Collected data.
————
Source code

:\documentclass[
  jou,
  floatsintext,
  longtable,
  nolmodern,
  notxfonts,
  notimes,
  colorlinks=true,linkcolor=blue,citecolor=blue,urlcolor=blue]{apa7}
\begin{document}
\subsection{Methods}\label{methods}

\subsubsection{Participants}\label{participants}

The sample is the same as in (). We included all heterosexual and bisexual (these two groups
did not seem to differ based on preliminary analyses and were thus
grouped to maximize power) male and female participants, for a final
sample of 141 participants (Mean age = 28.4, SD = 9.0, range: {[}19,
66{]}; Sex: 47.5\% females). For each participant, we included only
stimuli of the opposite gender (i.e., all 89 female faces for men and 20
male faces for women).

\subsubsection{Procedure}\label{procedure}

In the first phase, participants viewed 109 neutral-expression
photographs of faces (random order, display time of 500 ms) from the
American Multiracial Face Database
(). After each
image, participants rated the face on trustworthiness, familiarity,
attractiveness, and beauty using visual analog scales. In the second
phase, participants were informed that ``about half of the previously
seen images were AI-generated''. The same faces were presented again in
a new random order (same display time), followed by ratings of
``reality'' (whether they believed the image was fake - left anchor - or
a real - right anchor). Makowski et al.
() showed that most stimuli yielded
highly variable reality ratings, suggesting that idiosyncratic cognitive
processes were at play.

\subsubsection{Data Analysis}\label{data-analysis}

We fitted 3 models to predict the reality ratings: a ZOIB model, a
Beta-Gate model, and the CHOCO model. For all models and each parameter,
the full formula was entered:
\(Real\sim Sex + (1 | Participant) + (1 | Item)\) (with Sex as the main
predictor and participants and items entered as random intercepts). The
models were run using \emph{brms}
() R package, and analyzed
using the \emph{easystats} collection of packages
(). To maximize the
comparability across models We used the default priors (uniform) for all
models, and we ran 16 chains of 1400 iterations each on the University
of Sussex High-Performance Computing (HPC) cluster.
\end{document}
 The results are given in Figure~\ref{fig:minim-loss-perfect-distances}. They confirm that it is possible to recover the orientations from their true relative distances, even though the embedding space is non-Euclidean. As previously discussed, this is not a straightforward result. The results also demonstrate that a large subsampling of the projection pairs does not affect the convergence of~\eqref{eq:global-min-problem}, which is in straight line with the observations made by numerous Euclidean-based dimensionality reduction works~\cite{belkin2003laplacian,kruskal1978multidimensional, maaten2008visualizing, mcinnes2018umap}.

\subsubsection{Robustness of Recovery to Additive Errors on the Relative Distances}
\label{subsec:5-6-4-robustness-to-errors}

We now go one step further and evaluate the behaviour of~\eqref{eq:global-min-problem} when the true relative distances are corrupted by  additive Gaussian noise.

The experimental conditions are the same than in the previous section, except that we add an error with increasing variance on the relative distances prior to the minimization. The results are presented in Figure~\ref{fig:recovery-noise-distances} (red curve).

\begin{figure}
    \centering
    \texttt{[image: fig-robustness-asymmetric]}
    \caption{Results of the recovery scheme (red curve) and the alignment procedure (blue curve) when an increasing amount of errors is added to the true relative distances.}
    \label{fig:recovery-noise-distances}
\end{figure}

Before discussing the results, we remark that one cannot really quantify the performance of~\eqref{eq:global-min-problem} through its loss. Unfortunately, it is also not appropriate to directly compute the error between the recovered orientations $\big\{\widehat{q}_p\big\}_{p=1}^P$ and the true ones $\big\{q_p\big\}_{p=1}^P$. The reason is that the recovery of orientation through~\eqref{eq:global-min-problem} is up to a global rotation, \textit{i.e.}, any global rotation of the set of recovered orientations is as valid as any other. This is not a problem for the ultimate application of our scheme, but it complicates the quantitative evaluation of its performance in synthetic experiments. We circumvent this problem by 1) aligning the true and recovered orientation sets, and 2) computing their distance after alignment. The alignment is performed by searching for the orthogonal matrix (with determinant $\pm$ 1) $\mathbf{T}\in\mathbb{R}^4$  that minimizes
————
Return the records given above in their entirety, word for word.

Source code

:\documentclass[
  jou,
  floatsintext,
  longtable,
  nolmodern,
  notxfonts,
  notimes,
  colorlinks=true,linkcolor=blue,citecolor=blue,urlcolor=blue]{apa7}
\begin{document}
\subsection{Methods}\label{methods}

\subsubsection{Participants}\label{participants}

The sample is the same as in (). We included all heterosexual and bisexual (these two groups
did not seem to differ based on preliminary analyses and were thus
grouped to maximize power) male and female participants, for a final
sample of 141 participants (Mean age = 28.4, SD = 9.0, range: {[}19,
66{]}; Sex: 47.5\% females). For each participant, we included only
stimuli of the opposite gender (i.e., all 89 female faces for men and 20
male faces for women).

\subsubsection{Procedure}\label{procedure}

In the first phase, participants viewed 109 neutral-expression
photographs of faces (random order, display time of 500 ms) from the
American Multiracial Face Database
(). After each
image, participants rated the face on trustworthiness, familiarity,
attractiveness, and beauty using visual analog scales. In the second
phase, participants were informed that ``about half of the previously
seen images were AI-generated''. The same faces were presented again in
a new random order (same display time), followed by ratings of
``reality'' (whether they believed the image was fake - left anchor - or
a real - right anchor). Makowski et al.
() showed that most stimuli yielded
highly variable reality ratings, suggesting that idiosyncratic cognitive
processes were at play.

\subsubsection{Data Analysis}\label{data-analysis}

We fitted 3 models to predict the reality ratings: a ZOIB model, a
Beta-Gate model, and the CHOCO model. For all models and each parameter,
the full formula was entered:
\(Real\sim Sex + (1 | Participant) + (1 | Item)\) (with Sex as the main
predictor and participants and items entered as random intercepts). The
models were run using \emph{brms}
() R package, and analyzed
using the \emph{easystats} collection of packages
(). To maximize the
comparability across models We used the default priors (uniform) for all
models, and we ran 16 chains of 1400 iterations each on the University
of Sussex High-Performance Computing (HPC) cluster.
\end{document}
 The results are given in Figure~\ref{fig:minim-loss-perfect-distances}. They confirm that it is possible to recover the orientations from their true relative distances, even though the embedding space is non-Euclidean. As previously discussed, this is not a straightforward result. The results also demonstrate that a large subsampling of the projection pairs does not affect the convergence of~\eqref{eq:global-min-problem}, which is in straight line with the observations made by numerous Euclidean-based dimensionality reduction works~\cite{belkin2003laplacian,kruskal1978multidimensional, maaten2008visualizing, mcinnes2018umap}.

\subsubsection{Robustness of Recovery to Additive Errors on the Relative Distances}
\label{subsec:5-6-4-robustness-to-errors}

We now go one step further and evaluate the behaviour of~\eqref{eq:global-min-problem} when the true relative distances are corrupted by  additive Gaussian noise.

The experimental conditions are the same than in the previous section, except that we add an error with increasing variance on the relative distances prior to the minimization. The results are presented in Figure~\ref{fig:recovery-noise-distances} (red curve).

\begin{figure}
    \centering
    \texttt{[image: fig-robustness-asymmetric]}
    \caption{Results of the recovery scheme (red curve) and the alignment procedure (blue curve) when an increasing amount of errors is added to the true relative distances.}
    \label{fig:recovery-noise-distances}
\end{figure}

Before discussing the results, we remark that one cannot really quantify the performance of~\eqref{eq:global-min-problem} through its loss. Unfortunately, it is also not appropriate to directly compute the error between the recovered orientations $\big\{\widehat{q}_p\big\}_{p=1}^P$ and the true ones $\big\{q_p\big\}_{p=1}^P$. The reason is that the recovery of orientation through~\eqref{eq:global-min-problem} is up to a global rotation, \textit{i.e.}, any global rotation of the set of recovered orientations is as valid as any other. This is not a problem for the ultimate application of our scheme, but it complicates the quantitative evaluation of its performance in synthetic experiments. We circumvent this problem by 1) aligning the true and recovered orientation sets, and 2) computing their distance after alignment. The alignment is performed by searching for the orthogonal matrix (with determinant $\pm$ 1) $\mathbf{T}\in\mathbb{R}^4$  that minimizes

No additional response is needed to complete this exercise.